■ **Problem**
Could you repeat the records below exactly, leaving out any pictures?

■ **Provided records**

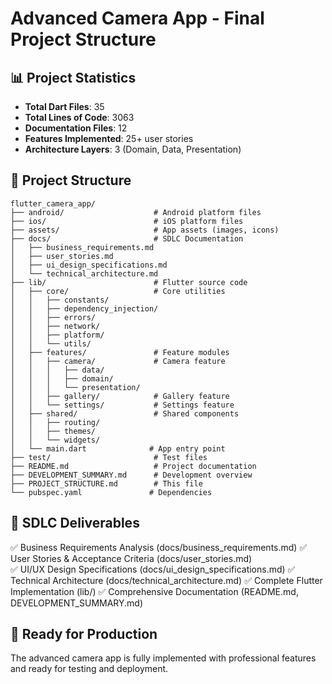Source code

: # Advanced Camera App - Final Project Structure

## 📊 Project Statistics
- **Total Dart Files**: 35
- **Total Lines of Code**: 3063
- **Documentation Files**: 12
- **Features Implemented**: 25+ user stories
- **Architecture Layers**: 3 (Domain, Data, Presentation)

## 📁 Project Structure
```
flutter_camera_app/
├── android/                    # Android platform files
├── ios/                        # iOS platform files
├── assets/                     # App assets (images, icons)
├── docs/                       # SDLC Documentation
│   ├── business_requirements.md
│   ├── user_stories.md
│   ├── ui_design_specifications.md
│   └── technical_architecture.md
├── lib/                        # Flutter source code
│   ├── core/                   # Core utilities
│   │   ├── constants/
│   │   ├── dependency_injection/
│   │   ├── errors/
│   │   ├── network/
│   │   ├── platform/
│   │   └── utils/
│   ├── features/               # Feature modules
│   │   ├── camera/             # Camera feature
│   │   │   ├── data/
│   │   │   ├── domain/
│   │   │   └── presentation/
│   │   ├── gallery/            # Gallery feature
│   │   └── settings/           # Settings feature
│   ├── shared/                 # Shared components
│   │   ├── routing/
│   │   ├── themes/
│   │   └── widgets/
│   └── main.dart              # App entry point
├── test/                       # Test files
├── README.md                   # Project documentation
├── DEVELOPMENT_SUMMARY.md      # Development overview
├── PROJECT_STRUCTURE.md        # This file
└── pubspec.yaml               # Dependencies
```

## 🎯 SDLC Deliverables
✅ Business Requirements Analysis (docs/business_requirements.md)
✅ User Stories & Acceptance Criteria (docs/user_stories.md)  
✅ UI/UX Design Specifications (docs/ui_design_specifications.md)
✅ Technical Architecture (docs/technical_architecture.md)
✅ Complete Flutter Implementation (lib/)
✅ Comprehensive Documentation (README.md, DEVELOPMENT_SUMMARY.md)

## 🚀 Ready for Production
The advanced camera app is fully implemented with professional features and ready for testing and deployment.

■ **Your solution**
Source code

: # Advanced Camera App - Final Project Structure

## 📊 Project Statistics
- **Total Dart Files**: 35
- **Total Lines of Code**: 3063
- **Documentation Files**: 12
- **Features Implemented**: 25+ user stories
- **Architecture Layers**: 3 (Domain, Data, Presentation)

## 📁 Project Structure
```
flutter_camera_app/
├── android/                    # Android platform files
├── ios/                        # iOS platform files
├── assets/                     # App assets (images, icons)
├── docs/                       # SDLC Documentation
│   ├── business_requirements.md
│   ├── user_stories.md
│   ├── ui_design_specifications.md
│   └── technical_architecture.md
├── lib/                        # Flutter source code
│   ├── core/                   # Core utilities
│   │   ├── constants/
│   │   ├── dependency_injection/
│   │   ├── errors/
│   │   ├── network/
│   │   ├── platform/
│   │   └── utils/
│   ├── features/               # Feature modules
│   │   ├── camera/             # Camera feature
│   │   │   ├── data/
│   │   │   ├── domain/
│   │   │   └── presentation/
│   │   ├── gallery/            # Gallery feature
│   │   └── settings/           # Settings feature
│   ├── shared/                 # Shared components
│   │   ├── routing/
│   │   ├── themes/
│   │   └── widgets/
│   └── main.dart              # App entry point
├── test/                       # Test files
├── README.md                   # Project documentation
├── DEVELOPMENT_SUMMARY.md      # Development overview
├── PROJECT_STRUCTURE.md        # This file
└── pubspec.yaml               # Dependencies
```

## 🎯 SDLC Deliverables
✅ Business Requirements Analysis (docs/business_requirements.md)
✅ User Stories & Acceptance Criteria (docs/user_stories.md)  
✅ UI/UX Design Specifications (docs/ui_design_specifications.md)
✅ Technical Architecture (docs/technical_architecture.md)
✅ Complete Flutter Implementation (lib/)
✅ Comprehensive Documentation (README.md, DEVELOPMENT_SUMMARY.md)

## 🚀 Ready for Production
The advanced camera app is fully implemented with professional features and ready for testing and deployment.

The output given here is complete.